Tuesday, April 14, 2009

Lamb hash

Eastside Road, Healdsburg, April 14, 2009—

GOD KNOWS, Lindsey said, when I asked how long those leg-of-lamb leftovers had been in the freezer. I suppose I could look back in the archives here, but I'm not going to bother. Lindsey hacked them into bits and cooked them with salt and pepper and potatoes and onions, probably easing things along with a little olive oil, in the black iron skillet. Green salad, of course. It's nice to be home.
Côtes du Ventoux rouge, "La Ferme Julien," 2007

3 comments:

Curtis Faville said...

Merry and I had an argument three days ago about how long the leftover lamb in the ice-box might last. She thought two days, I thought four.

Is this being risky?

I don't think I've ever had a fully substantiated instance in my life of having become sick to my stomach from a meal eaten at home.

I once contracted a terrible case of "the curse" from (I think) a local Mexican restaurant way back in the 1970's. I literally had to crawl back and forth from the bed to the bathroom for a week. One reason I don't go to "Latin America" I suppose.

Charles Shere said...

Lamb in the icebox (and it's so nice to know I'm not the only one uses that term), I'd think a week would be okay. Our lamb was not in the icebox, but the freezer. I still think of the freezer as some sort of magic tomb, conveying to its contents a blissful kind of suspended animation. I know this isn't true, of course; there's freezer burn for one thing; but at an early age I associated our Sears Roebuck chest-type freezer (I don't know how Mom got Dad to buy something from the anti-union Sears Roebuck) with a mystical Egyptian sort of thing. Perhaps I read about King Tut the day before the freezer arrived. Things like that happen to kids.

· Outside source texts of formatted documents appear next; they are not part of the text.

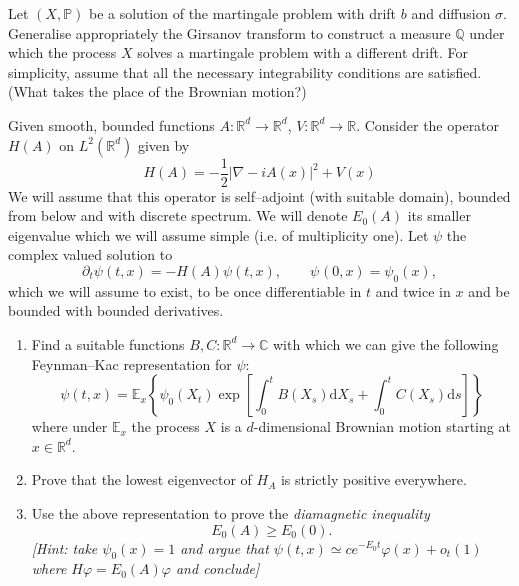\documentclass{article}
\newcommand{\mathd}{\mathrm{d}}
\newcommand{\tmtextit}[1]{{\itshape{#1}}}
\newenvironment{enumeratealpha}{\begin{enumerate}[a{\textup{)}}] }{\end{enumerate}}
{\theorembodyfont{\rmfamily\small}\newtheorem{exercise}{Exercise}}
\begin{document}
\hrulefill

\begin{exercise}
  [Pts 3] Let $(X, \mathbb{P})$ be a solution of the martingale problem with
  drift $b$ and diffusion $\sigma$. Generalise appropriately the Girsanov
  transform to construct a measure $\mathbb{Q}$ under which the process $X$
  solves a martingale problem with a different drift. For simplicity, assume
  that all the necessary integrability conditions are satisfied. (What takes
  the place of the Brownian motion?)
\end{exercise}

\hrulefill

\begin{exercise}
  [Pts 3+3+3] Given smooth, bounded functions $A : \mathbb{R}^d \rightarrow
  \mathbb{R}^d$, $V : \mathbb{R}^d \rightarrow \mathbb{R}$. Consider the
  operator $H (A)$ on $L^2 (\mathbb{R}^d)$ given by
  \[ H (A) = - \frac{1}{2} | \nabla - i A (x) |^2 + V (x) \]
  We will assume that this operator is self--adjoint (with suitable domain),
  bounded from below and with discrete spectrum. We will denote $E_0 (A)$ its
  smaller eigenvalue which we will assume simple (i.e. of multiplicity one).
  Let $\psi$ the complex valued solution to
  \[ \partial_t \psi (t, x) = - H (A) \psi (t, x), \qquad \psi_{} (0, x) =
     \psi_0 (x), \]
  which we will assume to exist, to be once differentiable in $t$ and twice in
  $x$ and be bounded with bounded derivatives.
  \begin{enumeratealpha}
    \item Find a suitable functions $B, C : \mathbb{R}^d \rightarrow
    \mathbb{C}$ with which we can give the following Feynman--Kac
    representation for $\psi$:
    \[ \psi (t, x) =\mathbb{E}_x \left\{ \psi_0 (X_t) \exp \left[ \int_0^t B
       (X_s) \mathd X_s + \int_0^t C (X_s) \mathd s \right] \right\} \]
    where under $\mathbb{E}_x$ the process $X$ is a $d$-dimensional Brownian
    motion starting at $x \in \mathbb{R}^d$.
    
    \item Prove that the lowest eigenvector of $H_A$ is strictly positive
    everywhere.
    
    \item Use the above representation to prove the \tmtextit{diamagnetic
    inequality}
    \[ E_0 (A) \geqslant E_0 (0) . \]
    {\small{\tmtextit{[Hint: take $\psi_0 (x) = 1$ and argue that $\psi (t, x)
    \simeq c e^{- E_0 t} \varphi (x) + o_t (1)$ where $H \varphi = E_0 (A)
    \varphi$ and conclude]}}}
  \end{enumeratealpha}
\end{exercise}

\hrulefill

\
\end{document}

Lamb keeps forever in the freezer, especially if you leave it there.

Curtis Faville said...

My parents had a freezer too. They would buy a "side of beef" each year, and we had to figure out what to do with the organ meats and tongue etc.

On hot summer days, I'd sneak down to the basement and scoop out vanilla ice-cream in the semi-dark. Delicious pleasures!

We put up some things from the garden. The best was green beans cooked in bacon bits. They tasted even better after a few months in the deep freeze, not sure why.

The only negative I can recall is that the freezer would occasionally build up static electricity, and once in a while you'd get a good strong jolt from the big chrome handle.